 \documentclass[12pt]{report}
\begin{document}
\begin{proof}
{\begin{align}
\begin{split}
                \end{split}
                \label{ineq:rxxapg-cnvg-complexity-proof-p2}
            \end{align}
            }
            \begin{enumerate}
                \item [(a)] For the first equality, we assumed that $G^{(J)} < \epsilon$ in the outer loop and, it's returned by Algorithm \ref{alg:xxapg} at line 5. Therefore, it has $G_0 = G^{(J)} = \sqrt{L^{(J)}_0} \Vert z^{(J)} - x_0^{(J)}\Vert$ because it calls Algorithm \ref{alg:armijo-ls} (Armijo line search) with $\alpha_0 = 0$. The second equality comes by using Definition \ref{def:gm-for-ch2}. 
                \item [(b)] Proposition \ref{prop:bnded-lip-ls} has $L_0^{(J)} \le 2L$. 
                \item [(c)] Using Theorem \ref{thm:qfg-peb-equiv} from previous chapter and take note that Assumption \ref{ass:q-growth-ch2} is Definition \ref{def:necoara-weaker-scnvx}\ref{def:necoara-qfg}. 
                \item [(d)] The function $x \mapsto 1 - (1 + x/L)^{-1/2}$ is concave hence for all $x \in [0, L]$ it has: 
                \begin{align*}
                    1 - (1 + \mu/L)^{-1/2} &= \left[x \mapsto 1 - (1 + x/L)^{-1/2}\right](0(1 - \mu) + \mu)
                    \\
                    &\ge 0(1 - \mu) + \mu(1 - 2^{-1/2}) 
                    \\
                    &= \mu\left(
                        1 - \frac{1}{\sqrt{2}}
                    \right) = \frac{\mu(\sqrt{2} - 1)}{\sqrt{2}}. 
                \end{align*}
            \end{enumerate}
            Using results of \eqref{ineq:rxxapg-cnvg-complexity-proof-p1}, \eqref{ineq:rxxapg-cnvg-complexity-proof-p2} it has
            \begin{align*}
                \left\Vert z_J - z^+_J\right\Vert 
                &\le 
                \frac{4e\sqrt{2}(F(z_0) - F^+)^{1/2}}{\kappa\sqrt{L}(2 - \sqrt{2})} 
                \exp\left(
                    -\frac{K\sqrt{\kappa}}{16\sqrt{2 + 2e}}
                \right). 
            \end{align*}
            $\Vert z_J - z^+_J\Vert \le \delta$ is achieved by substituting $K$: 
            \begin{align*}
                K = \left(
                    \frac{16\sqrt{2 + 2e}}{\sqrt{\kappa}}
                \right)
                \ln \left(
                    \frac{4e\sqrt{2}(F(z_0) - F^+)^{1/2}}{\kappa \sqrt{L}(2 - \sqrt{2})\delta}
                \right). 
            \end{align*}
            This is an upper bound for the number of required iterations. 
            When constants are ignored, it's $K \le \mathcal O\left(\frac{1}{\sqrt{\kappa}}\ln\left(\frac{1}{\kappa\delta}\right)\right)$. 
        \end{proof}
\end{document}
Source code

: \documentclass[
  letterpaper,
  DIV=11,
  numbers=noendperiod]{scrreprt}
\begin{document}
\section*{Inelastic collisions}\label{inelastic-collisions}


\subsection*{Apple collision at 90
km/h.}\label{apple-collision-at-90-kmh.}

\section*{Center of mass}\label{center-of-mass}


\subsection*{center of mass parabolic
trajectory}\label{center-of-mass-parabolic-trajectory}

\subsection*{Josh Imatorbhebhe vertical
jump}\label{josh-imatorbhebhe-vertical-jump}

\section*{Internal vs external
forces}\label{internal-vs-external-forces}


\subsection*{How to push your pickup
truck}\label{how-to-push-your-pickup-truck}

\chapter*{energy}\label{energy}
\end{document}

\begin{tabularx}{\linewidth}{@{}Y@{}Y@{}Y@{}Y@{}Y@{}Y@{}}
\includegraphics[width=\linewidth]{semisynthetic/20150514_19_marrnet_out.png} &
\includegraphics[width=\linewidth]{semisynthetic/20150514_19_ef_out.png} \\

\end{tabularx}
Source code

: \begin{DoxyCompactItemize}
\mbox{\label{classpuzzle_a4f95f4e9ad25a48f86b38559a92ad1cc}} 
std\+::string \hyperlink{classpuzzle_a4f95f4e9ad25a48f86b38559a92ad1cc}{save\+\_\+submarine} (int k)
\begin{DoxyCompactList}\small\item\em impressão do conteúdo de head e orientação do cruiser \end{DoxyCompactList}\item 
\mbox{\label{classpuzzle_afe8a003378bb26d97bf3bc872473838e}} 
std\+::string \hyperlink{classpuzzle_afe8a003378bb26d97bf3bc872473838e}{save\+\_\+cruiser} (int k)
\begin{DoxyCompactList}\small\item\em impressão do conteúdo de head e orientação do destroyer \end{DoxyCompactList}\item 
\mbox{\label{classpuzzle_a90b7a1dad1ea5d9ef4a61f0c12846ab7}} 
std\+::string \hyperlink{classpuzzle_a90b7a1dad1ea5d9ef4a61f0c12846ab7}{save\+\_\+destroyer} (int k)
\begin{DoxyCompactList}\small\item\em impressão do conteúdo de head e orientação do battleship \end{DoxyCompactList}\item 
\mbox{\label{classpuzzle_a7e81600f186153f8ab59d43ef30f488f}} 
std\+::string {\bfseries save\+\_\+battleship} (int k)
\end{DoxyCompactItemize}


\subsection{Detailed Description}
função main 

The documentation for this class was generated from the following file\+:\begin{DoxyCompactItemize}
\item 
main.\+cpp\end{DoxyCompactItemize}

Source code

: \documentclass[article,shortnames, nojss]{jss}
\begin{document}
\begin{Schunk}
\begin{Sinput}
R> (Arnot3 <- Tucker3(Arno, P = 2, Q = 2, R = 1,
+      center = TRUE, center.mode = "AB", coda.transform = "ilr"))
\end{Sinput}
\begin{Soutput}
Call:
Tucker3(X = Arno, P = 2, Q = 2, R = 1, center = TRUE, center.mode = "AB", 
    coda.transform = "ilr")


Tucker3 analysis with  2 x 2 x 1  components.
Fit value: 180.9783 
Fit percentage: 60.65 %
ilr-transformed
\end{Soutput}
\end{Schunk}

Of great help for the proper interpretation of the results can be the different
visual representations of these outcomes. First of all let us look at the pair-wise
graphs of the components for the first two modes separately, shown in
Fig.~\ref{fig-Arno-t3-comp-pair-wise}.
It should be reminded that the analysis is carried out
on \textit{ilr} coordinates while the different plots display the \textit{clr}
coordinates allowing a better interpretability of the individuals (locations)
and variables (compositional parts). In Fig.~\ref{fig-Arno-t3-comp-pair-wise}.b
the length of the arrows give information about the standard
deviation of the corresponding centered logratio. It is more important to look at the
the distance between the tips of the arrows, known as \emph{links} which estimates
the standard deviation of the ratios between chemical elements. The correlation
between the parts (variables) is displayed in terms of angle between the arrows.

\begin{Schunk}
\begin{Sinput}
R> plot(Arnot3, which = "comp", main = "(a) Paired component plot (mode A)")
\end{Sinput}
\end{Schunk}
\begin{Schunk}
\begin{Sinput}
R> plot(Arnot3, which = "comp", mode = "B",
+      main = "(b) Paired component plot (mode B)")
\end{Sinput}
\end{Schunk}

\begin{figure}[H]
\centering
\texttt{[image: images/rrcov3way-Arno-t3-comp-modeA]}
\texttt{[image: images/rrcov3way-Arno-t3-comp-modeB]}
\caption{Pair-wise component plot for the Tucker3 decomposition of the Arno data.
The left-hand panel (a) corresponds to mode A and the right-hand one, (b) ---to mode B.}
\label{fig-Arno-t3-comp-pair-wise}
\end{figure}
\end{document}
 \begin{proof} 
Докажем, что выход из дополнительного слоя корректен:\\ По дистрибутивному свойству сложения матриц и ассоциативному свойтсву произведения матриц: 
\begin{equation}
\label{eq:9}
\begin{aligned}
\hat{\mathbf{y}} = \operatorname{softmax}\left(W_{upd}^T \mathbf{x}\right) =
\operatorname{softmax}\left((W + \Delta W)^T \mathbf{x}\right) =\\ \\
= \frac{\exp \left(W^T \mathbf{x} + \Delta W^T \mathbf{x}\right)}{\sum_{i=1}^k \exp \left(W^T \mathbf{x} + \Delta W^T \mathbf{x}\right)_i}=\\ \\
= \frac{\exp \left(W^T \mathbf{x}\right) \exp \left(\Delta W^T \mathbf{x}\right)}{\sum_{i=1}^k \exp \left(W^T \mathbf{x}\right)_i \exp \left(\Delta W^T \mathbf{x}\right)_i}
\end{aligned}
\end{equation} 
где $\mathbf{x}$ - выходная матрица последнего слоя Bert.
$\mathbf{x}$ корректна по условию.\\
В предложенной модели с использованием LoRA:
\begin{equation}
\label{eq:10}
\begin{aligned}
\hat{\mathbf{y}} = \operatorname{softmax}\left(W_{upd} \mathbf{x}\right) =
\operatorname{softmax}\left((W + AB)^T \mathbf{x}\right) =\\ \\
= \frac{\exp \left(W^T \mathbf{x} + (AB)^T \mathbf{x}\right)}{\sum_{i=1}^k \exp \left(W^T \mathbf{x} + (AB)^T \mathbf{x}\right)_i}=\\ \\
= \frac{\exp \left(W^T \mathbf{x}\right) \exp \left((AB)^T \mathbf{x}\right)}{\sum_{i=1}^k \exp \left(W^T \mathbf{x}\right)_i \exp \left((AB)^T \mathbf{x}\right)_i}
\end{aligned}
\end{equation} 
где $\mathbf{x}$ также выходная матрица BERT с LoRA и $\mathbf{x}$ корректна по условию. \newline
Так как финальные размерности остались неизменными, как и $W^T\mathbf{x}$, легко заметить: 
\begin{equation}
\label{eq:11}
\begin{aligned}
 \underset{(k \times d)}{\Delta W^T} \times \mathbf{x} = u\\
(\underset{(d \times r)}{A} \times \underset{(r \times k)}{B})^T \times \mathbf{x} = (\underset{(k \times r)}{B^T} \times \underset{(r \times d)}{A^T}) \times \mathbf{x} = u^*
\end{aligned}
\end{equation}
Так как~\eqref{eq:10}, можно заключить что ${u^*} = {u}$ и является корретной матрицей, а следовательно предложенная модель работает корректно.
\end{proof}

□ □ □ □ □

Show each line of the material above where "orientação" occurs.

• **SOLUTION TO THIS TASK**
\begin{DoxyCompactList}\small\item\em impressão do conteúdo de head e orientação do cruiser \end{DoxyCompactList}\item 
\begin{DoxyCompactList}\small\item\em impressão do conteúdo de head e orientação do destroyer \end{DoxyCompactList}\item 
\begin{DoxyCompactList}\small\item\em impressão do conteúdo de head e orientação do battleship \end{DoxyCompactList}\item 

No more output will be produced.